Description of the task = Wherever the string "proof" turns up in the data, copy the whole line.

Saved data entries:
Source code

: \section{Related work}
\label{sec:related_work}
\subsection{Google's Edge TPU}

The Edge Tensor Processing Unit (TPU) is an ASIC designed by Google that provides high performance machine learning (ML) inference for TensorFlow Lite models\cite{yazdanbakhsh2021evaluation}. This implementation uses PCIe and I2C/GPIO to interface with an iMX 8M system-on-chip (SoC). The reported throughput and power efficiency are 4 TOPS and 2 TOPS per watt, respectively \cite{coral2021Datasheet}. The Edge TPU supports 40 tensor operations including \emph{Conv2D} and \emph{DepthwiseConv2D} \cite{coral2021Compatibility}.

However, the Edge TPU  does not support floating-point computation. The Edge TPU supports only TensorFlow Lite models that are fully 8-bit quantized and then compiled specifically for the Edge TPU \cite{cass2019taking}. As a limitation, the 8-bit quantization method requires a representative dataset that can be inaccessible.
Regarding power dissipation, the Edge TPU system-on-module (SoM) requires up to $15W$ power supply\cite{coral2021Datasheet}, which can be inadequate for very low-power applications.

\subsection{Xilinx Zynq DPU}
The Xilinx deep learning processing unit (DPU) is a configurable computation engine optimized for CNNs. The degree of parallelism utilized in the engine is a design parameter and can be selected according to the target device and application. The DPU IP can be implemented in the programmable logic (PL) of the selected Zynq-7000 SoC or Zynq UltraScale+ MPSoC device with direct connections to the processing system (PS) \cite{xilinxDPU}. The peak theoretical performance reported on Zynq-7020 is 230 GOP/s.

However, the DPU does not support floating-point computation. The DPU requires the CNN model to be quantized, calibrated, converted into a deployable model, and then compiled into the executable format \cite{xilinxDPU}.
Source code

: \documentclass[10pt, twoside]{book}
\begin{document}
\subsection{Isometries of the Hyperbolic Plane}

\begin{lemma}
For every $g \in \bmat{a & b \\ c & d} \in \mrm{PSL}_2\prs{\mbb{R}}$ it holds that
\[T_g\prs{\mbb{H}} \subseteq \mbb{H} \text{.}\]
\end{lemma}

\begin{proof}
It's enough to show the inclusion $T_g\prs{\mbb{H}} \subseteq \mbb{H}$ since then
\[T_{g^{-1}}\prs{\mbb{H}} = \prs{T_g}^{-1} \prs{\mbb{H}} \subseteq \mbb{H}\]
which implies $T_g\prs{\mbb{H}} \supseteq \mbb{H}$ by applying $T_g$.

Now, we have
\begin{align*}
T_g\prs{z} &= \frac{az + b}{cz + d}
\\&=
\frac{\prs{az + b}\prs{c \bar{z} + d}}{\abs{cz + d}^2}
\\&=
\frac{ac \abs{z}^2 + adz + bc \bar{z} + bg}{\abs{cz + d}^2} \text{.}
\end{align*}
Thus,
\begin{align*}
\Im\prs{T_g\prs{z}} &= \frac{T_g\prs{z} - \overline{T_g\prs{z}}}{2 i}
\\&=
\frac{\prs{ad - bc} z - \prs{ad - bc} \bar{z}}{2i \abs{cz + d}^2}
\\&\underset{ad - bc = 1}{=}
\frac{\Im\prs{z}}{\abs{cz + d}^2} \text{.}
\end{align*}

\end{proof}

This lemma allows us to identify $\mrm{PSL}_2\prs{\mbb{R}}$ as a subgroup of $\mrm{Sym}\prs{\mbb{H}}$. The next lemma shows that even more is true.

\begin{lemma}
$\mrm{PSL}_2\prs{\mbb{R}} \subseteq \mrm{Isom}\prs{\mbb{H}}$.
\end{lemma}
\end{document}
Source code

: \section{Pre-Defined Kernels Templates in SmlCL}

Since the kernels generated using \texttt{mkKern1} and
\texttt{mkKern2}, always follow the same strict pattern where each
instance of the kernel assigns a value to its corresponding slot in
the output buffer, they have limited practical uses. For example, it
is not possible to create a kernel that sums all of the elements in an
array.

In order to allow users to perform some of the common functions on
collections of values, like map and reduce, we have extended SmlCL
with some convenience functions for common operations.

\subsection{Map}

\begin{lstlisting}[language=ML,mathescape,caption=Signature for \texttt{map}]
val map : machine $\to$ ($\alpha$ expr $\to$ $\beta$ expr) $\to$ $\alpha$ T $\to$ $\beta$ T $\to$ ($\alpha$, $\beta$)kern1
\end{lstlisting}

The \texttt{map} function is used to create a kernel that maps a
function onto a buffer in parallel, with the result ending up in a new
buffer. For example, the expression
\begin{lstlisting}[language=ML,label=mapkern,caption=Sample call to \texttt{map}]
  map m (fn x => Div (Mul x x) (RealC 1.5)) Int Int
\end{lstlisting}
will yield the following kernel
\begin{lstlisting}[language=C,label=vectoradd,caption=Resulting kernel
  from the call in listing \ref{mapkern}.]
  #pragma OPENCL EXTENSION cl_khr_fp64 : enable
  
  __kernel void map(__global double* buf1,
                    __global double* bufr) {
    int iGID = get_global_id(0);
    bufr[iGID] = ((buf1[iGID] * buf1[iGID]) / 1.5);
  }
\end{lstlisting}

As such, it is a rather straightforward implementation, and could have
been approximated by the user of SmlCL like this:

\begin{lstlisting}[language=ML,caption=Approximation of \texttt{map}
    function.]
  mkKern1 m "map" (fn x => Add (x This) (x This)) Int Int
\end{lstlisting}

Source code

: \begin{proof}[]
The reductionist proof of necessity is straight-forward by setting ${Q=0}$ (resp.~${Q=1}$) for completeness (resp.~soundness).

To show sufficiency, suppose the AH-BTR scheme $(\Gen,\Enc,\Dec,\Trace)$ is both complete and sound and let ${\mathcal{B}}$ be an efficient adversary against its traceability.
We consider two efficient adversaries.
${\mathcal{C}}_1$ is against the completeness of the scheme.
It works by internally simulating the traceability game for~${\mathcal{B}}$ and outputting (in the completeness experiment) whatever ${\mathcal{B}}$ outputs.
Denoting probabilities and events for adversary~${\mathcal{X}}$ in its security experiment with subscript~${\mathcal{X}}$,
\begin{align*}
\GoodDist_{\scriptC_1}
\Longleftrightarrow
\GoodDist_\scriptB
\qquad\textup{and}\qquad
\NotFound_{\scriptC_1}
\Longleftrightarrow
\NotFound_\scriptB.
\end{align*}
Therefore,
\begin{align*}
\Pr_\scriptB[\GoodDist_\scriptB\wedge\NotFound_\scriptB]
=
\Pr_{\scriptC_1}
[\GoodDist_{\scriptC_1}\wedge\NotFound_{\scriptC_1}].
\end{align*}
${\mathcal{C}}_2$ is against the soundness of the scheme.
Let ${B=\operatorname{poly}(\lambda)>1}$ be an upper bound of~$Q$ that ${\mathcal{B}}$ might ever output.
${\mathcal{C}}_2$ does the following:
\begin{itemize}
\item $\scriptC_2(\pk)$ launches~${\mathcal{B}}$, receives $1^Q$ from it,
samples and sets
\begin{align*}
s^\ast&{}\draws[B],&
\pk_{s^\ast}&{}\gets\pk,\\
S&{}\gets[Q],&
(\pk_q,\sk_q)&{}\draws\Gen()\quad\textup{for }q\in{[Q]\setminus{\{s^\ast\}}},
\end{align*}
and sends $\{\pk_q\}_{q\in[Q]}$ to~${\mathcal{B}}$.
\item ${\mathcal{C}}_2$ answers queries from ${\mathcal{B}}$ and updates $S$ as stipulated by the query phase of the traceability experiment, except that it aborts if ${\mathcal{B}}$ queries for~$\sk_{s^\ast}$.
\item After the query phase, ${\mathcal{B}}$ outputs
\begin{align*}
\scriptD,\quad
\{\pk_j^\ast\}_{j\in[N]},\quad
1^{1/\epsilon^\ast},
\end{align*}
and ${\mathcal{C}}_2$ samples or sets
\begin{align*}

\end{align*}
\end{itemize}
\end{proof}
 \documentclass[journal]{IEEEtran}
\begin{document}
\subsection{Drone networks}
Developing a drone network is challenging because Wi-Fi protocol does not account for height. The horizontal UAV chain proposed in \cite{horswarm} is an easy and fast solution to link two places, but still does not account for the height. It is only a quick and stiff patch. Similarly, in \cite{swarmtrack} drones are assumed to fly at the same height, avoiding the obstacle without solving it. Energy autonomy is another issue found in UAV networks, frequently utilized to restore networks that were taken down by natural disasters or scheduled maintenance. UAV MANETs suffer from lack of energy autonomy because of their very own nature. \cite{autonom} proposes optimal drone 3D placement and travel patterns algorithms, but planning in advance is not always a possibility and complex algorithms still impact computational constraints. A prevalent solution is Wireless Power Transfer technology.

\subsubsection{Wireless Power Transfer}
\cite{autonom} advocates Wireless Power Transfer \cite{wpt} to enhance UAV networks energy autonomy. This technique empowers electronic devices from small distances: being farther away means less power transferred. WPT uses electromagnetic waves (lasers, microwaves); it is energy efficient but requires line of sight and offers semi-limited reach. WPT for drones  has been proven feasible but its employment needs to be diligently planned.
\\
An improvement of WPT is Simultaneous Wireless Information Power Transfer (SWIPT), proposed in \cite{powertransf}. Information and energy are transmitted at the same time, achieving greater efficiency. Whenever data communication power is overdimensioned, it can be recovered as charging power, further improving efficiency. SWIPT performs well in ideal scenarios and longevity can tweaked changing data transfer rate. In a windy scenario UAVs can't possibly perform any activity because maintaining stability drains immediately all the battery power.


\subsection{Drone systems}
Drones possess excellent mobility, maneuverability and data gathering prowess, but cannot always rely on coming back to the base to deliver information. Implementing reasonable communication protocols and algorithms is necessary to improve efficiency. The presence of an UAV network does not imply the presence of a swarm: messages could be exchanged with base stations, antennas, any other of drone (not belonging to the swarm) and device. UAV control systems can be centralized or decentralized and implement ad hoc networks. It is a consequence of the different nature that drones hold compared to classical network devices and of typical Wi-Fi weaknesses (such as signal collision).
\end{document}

Task answer =
\begin{proof}
\end{proof}
: \begin{proof}[]
The reductionist proof of necessity is straight-forward by setting ${Q=0}$ (resp.~${Q=1}$) for completeness (resp.~soundness).
\end{proof}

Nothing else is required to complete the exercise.